__WORK INSTRUCTIONS__. With pictures left out, set down exactly the lines that begin at the one containing "性能等级，-2 或 0：该设备无法运行小游戏，-1：性能未知，>=1" and end with the last line of the entries below.

(Saved entries)
---*---
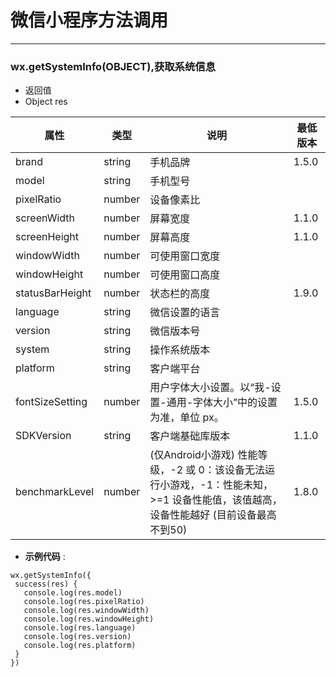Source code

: # 微信小程序方法调用

------
### wx.getSystemInfo(OBJECT),获取系统信息
 - 返回值
 - Object res 
 
|属性	|类型	|说明	|最低版本|
| ----- | -----  | -----  | ----- |
|brand	|string	 | 手机品牌|1.5.0|
|model	|string	|手机型号	|    |
|pixelRatio	|number	|设备像素比	|  |
|screenWidth|	number|	屏幕宽度|	1.1.0|
|screenHeight|	number|	屏幕高度|	1.1.0|
|windowWidth|	number|	可使用窗口宽度	|
|windowHeight|	number|	可使用窗口高度	|
|statusBarHeight|	number	|状态栏的高度|	1.9.0|
|language|	string|	微信设置的语言	| |
|version|	string|	微信版本号|	 |
|system|	string|	操作系统版本|	 |
|platform|	string|	客户端平台	|  |
|fontSizeSetting|	number|	用户字体大小设置。以“我-设置-通用-字体大小”中的设置为准，单位 px。|	1.5.0|
|SDKVersion	|string	|客户端基础库版本|	1.1.0|
|benchmarkLevel	|number|	(仅Android小游戏) 性能等级，-2 或 0：该设备无法运行小游戏，-1：性能未知，>=1 设备性能值，该值越高，设备性能越好 (目前设备最高不到50)|	1.8.0|
 - **示例代码** :
 ```
 wx.getSystemInfo({
  success(res) {
    console.log(res.model)
    console.log(res.pixelRatio)
    console.log(res.windowWidth)
    console.log(res.windowHeight)
    console.log(res.language)
    console.log(res.version)
    console.log(res.platform)
  }
})
```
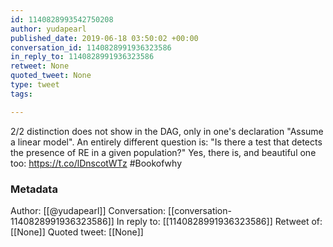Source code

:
 ```yaml
---
id: 1140828993542750208
author: yudapearl
published_date: 2019-06-18 03:50:02 +00:00
conversation_id: 1140828991936323586
in_reply_to: 1140828991936323586
retweet: None
quoted_tweet: None
type: tweet
tags:

---
```


2/2 distinction does not show in the DAG, only in one's declaration "Assume a linear model". An entirely different question is: "Is there a test that detects the presence of RE in a given population?" Yes, there is, and beautiful one too: https://t.co/lDnscotWTz #Bookofwhy

### Metadata

Author: [[@yudapearl]]
Conversation: [[conversation-1140828991936323586]]
In reply to: [[1140828991936323586]]
Retweet of: [[None]]
Quoted tweet: [[None]]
---*---
__RESULT__.
|benchmarkLevel	|number|	(仅Android小游戏) 性能等级，-2 或 0：该设备无法运行小游戏，-1：性能未知，>=1 设备性能值，该值越高，设备性能越好 (目前设备最高不到50)|	1.8.0|
 - **示例代码** :
 ```
 wx.getSystemInfo({
  success(res) {
    console.log(res.model)
    console.log(res.pixelRatio)
    console.log(res.windowWidth)
    console.log(res.windowHeight)
    console.log(res.language)
    console.log(res.version)
    console.log(res.platform)
  }
})
```
Source code

:
 ```yaml
---
id: 1140828993542750208
author: yudapearl
published_date: 2019-06-18 03:50:02 +00:00
conversation_id: 1140828991936323586
in_reply_to: 1140828991936323586
retweet: None
quoted_tweet: None
type: tweet
tags:

---
```


2/2 distinction does not show in the DAG, only in one's declaration "Assume a linear model". An entirely different question is: "Is there a test that detects the presence of RE in a given population?" Yes, there is, and beautiful one too: https://t.co/lDnscotWTz #Bookofwhy

### Metadata

Author: [[@yudapearl]]
Conversation: [[conversation-1140828991936323586]]
In reply to: [[1140828991936323586]]
Retweet of: [[None]]
Quoted tweet: [[None]]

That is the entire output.